Feature extraction for content-based recommendation - Mining the long tail

From HLT@INESC-ID

Paula Vaz Lobo

Date

  • 14:30, Wednesday, March 9th, 2010
  • Room 336

Speaker

Abstract

The large amount of available items for consumption surpasses our processing capabilities. New content (books, news, music, video, etc.) is published every day, highly exceeding our capacity to make informed choices. The items that we do not know become potentially useless, because we are not aware of its existence and cannot specifically search for them.

Current recommendation systems try to predict what we want to consume. Nevertheless, quite often tend to recommend popular items, because they are mostly based on ratings. This phenomenon shapes the consumer curve as a Pareto's distribution placing popular rated items in the ``head (the first 20% of the total items) and the unpopular unrated items in the ``long tail (the rest 80%). Items in the long tail have a recognized interest for smaller groups of people. However, current recommendation systems are failing to reveal the unpopular items, because of the rating scarcity. There is a need to assist people finding interesting unrated items in the long tail.

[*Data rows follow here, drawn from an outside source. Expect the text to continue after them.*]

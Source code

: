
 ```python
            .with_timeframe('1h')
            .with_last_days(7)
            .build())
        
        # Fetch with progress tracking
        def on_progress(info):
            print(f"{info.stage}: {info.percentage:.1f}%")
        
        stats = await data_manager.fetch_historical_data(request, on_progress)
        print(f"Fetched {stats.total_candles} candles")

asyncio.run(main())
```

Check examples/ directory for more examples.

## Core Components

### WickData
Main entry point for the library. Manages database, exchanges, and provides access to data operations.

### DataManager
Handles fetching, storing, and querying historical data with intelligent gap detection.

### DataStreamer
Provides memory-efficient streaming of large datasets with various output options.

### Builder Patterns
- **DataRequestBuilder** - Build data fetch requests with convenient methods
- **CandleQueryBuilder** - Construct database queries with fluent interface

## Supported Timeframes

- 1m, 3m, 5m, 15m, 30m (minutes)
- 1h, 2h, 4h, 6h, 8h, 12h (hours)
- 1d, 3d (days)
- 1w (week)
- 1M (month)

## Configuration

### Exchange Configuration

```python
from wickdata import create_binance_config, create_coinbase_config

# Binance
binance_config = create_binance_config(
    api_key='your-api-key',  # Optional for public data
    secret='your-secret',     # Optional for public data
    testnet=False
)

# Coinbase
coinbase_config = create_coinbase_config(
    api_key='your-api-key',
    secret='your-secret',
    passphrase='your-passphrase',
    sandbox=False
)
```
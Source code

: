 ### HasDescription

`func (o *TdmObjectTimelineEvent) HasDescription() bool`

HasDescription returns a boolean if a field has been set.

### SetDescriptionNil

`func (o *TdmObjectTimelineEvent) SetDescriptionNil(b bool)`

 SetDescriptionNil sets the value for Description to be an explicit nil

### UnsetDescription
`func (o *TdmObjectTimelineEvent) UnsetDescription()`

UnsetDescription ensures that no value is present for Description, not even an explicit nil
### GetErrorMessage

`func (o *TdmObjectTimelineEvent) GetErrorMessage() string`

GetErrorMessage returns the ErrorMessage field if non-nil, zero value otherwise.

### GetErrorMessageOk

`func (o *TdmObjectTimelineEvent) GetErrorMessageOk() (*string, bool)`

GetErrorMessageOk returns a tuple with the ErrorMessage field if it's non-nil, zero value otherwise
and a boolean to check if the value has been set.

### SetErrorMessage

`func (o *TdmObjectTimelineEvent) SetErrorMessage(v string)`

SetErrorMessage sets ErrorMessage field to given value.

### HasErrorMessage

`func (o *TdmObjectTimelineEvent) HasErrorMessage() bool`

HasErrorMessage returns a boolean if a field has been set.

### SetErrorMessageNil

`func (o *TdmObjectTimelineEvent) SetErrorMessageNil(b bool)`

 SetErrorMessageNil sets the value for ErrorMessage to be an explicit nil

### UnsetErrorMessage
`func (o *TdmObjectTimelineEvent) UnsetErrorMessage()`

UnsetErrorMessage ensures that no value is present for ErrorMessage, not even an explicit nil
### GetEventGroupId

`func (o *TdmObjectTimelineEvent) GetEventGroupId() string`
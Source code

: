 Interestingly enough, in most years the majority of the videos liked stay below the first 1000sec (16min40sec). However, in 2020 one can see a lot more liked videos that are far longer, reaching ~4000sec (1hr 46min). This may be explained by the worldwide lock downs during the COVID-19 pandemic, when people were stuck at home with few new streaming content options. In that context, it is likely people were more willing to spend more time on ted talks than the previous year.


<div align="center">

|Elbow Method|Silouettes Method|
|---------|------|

In this thesis we explore textual features of documents in long tail. We explore document content to find similar documents using a top-N recommendation algorithm. We use semantic similarity (documents about the same subjects) as well as stylometric similarity (documents with similar types of writing style) to find documents that are closer to user preferences. Document similarity is measured using documents semantic and stylometric features. The combination of these two features type can improve recommendations novelty and help people find interesting documents in the long tail.